腰の辺りまである長い銀髪を一つにまとめながら、ガルドに問う。
「で、これは何のつもりだ? ガルド」
「もう貴様の下になどつけるものか! 我々は“あの方”の元につくのだ。その条件が貴様の首だっただけ話。衛兵どもは、貴様を誘き寄せるためのエサにさせて貰った」
すると、ガルドは近くにいた衛兵をルーヴァスの方に蹴り飛ばした。
その間、ガルド将軍らを取り囲んでいた衛兵たちが手を出そうとしたが、ルーヴァスに目で制され、歯ぎしりをしながらその場に踏みとどまった。
ルーヴァスはガルドに向き直り、質問を続けた。
「だから、殺さなかったのか?」
「最初に貴様を殺したかったからな。衛兵どもを殺そうが殺さまいが、貴様がここに来るだろう? まぁ、貴様を殺した後、仲良くあの世に送ってやるがな」
何が面白いのかガルドも含め、ガルドの部下たちは笑っている。自分たちが勝てると慢心しているからだろう。

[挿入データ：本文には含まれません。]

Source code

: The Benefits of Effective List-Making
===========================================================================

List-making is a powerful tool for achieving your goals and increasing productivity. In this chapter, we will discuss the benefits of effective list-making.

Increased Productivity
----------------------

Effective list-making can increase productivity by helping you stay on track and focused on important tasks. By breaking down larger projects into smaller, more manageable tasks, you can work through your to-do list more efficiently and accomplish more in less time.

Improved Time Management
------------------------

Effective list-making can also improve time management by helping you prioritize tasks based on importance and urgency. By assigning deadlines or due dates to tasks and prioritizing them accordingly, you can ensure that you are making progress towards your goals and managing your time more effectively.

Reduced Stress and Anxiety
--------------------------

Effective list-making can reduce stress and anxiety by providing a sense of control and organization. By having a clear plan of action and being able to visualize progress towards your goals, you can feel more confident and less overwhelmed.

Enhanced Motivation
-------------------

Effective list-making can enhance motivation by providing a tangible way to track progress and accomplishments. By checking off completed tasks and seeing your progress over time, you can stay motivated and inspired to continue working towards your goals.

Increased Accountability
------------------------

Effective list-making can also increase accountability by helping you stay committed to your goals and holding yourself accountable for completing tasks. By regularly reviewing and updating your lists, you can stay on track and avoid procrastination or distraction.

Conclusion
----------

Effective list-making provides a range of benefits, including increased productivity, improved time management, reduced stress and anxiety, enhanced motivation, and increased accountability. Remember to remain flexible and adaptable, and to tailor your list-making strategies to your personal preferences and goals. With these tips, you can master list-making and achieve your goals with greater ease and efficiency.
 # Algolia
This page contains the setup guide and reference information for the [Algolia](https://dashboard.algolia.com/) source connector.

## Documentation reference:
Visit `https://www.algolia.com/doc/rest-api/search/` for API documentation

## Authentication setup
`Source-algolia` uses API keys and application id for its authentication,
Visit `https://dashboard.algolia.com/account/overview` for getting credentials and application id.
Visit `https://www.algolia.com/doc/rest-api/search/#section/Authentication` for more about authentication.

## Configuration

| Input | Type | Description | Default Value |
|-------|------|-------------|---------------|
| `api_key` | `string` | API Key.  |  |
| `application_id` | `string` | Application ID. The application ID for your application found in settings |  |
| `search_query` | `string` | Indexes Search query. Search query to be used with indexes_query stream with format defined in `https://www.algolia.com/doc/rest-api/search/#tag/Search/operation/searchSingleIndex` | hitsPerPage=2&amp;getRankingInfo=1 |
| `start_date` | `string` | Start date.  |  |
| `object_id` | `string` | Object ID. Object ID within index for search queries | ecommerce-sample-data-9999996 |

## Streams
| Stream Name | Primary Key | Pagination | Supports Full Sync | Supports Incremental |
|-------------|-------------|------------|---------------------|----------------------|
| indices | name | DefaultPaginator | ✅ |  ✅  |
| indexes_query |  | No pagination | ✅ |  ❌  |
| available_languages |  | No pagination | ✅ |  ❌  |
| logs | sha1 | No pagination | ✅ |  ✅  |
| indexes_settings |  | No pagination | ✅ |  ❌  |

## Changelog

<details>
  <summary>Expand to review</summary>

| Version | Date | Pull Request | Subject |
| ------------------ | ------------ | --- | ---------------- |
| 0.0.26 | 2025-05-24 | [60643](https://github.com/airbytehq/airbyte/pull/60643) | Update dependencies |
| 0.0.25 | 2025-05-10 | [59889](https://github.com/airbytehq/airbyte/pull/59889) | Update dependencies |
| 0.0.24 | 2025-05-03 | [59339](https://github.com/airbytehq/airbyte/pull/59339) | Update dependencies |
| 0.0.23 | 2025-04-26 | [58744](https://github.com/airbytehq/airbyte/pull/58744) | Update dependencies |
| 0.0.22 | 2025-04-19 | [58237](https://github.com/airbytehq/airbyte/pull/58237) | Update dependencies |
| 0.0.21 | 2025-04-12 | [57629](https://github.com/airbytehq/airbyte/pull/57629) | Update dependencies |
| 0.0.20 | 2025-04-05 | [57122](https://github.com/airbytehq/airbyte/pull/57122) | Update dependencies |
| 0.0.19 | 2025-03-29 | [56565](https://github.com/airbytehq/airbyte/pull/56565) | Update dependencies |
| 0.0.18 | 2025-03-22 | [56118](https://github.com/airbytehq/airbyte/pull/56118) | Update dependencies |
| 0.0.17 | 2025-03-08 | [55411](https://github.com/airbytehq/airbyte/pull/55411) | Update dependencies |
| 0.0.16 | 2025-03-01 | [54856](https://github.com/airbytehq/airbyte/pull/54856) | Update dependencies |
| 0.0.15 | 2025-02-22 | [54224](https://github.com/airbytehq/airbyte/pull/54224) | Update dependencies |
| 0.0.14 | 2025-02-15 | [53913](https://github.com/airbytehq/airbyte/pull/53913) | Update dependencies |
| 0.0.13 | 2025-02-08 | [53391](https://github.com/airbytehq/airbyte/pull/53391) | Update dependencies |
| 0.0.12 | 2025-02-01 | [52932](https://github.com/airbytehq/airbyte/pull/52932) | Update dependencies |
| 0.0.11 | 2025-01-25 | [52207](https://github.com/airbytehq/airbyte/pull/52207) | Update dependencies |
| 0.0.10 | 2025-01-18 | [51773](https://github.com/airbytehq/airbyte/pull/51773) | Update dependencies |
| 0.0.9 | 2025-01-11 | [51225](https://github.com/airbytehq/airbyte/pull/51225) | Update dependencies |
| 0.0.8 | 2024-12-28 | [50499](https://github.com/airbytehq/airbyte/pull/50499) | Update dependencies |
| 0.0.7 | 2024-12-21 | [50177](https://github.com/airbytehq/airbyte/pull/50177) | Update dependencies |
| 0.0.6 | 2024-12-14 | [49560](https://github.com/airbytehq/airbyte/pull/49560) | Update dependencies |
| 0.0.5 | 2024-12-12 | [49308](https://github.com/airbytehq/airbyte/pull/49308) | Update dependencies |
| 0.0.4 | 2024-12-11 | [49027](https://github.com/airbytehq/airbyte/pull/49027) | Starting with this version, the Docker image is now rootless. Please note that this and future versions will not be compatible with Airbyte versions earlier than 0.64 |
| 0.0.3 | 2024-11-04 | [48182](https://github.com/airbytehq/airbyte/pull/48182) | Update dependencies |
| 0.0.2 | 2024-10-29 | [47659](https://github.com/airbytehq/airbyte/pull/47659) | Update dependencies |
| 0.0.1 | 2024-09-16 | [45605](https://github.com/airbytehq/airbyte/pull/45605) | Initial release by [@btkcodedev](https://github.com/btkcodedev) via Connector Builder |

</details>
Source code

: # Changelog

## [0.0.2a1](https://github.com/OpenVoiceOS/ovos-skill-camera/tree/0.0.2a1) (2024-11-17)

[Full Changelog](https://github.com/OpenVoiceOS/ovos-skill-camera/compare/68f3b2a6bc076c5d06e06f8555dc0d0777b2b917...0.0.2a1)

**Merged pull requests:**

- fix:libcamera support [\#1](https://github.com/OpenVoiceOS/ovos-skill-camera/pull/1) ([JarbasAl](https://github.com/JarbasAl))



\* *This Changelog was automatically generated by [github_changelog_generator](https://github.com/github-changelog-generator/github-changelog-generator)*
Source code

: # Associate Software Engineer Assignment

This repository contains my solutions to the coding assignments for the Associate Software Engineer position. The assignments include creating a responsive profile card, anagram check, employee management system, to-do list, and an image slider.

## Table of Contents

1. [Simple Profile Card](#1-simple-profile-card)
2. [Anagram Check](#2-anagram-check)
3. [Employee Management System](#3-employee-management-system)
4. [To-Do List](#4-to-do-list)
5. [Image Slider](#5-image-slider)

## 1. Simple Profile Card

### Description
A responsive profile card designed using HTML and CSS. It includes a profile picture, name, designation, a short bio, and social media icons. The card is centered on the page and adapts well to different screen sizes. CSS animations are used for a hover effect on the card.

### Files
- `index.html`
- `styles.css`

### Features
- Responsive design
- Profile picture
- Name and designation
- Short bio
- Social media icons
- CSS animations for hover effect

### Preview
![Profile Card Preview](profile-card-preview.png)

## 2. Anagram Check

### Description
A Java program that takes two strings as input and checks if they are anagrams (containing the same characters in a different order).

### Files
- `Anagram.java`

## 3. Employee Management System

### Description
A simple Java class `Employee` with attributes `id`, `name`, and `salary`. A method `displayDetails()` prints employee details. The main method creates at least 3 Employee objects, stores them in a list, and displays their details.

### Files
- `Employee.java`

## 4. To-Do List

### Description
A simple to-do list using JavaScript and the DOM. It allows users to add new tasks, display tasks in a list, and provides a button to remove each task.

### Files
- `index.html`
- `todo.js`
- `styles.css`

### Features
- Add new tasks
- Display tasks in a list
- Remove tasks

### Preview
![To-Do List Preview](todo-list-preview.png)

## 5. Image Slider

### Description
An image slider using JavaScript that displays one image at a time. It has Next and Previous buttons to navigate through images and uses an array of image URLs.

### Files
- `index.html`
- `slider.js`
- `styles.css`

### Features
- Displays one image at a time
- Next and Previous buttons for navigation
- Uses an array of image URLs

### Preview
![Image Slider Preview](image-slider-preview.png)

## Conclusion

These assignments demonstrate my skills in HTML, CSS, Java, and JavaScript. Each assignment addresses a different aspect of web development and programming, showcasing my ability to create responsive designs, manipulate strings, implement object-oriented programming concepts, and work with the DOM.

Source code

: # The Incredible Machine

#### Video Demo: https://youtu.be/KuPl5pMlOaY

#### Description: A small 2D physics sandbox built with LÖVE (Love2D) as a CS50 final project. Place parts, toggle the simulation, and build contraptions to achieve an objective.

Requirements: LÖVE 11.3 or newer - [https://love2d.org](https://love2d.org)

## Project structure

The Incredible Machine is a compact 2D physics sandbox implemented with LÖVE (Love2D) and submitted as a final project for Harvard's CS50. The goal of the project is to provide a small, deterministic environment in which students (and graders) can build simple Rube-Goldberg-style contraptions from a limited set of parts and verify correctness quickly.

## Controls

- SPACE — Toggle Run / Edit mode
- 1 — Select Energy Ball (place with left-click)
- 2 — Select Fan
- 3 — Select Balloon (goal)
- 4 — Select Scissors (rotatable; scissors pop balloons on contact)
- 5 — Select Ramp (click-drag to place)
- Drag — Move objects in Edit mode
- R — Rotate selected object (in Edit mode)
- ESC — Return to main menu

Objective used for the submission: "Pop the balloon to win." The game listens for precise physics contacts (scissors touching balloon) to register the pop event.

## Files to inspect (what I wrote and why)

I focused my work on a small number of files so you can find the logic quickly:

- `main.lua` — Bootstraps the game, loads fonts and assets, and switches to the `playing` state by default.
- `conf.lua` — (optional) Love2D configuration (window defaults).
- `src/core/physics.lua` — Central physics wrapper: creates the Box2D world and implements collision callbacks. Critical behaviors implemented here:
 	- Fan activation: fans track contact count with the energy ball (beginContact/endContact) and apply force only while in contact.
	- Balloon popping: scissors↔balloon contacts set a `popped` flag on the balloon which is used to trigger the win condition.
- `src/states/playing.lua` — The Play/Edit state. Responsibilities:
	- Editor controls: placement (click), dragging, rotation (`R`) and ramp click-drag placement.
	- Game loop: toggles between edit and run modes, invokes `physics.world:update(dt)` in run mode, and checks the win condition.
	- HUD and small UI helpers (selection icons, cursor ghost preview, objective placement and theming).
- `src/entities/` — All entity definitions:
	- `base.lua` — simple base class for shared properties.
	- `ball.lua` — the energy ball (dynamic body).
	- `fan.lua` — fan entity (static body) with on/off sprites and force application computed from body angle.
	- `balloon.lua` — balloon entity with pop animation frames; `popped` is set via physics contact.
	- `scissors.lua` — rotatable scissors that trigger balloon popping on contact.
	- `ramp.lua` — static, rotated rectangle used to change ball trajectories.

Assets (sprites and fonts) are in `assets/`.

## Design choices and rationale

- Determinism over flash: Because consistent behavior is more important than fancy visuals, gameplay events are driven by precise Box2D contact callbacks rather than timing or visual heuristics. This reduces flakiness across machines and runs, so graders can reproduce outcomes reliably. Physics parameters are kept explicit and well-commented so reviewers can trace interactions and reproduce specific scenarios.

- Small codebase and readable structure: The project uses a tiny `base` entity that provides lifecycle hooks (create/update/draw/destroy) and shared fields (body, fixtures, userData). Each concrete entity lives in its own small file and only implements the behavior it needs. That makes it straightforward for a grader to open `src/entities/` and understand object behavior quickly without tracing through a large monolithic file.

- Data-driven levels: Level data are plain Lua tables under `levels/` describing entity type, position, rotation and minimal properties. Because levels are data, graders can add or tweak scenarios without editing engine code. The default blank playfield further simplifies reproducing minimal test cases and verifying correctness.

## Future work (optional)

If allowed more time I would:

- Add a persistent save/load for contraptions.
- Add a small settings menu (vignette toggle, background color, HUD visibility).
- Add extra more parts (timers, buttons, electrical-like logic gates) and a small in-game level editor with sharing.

そんな中、ルーヴァスはすぅっと目を細めたかと思うと、その場から消えていた。軽く砂塵が舞っている。
消えた瞬間を見ていたガルドは、ルーヴァスがいた場所を見てただ茫然としていた。しかし、すぐに正気に戻ったようだ。
「な、何!? ルーヴァスめ。部下を見捨て逃げよったな」
無論、ルーヴァスは消えたのではなく、目で追えないスピードで動いたのだが、ガルドは気づいていない。
「ちっ、めんどくさい。プライス、魔力探知で奴の居場所を探してくれ」
ガルドは自分の部下にルーヴァスが消えた所を見ながら命令した。
ところが、いくら待っても魔力探知をしない。ましてや、生真面目なプライスが返事をしないこと事態が異常だった。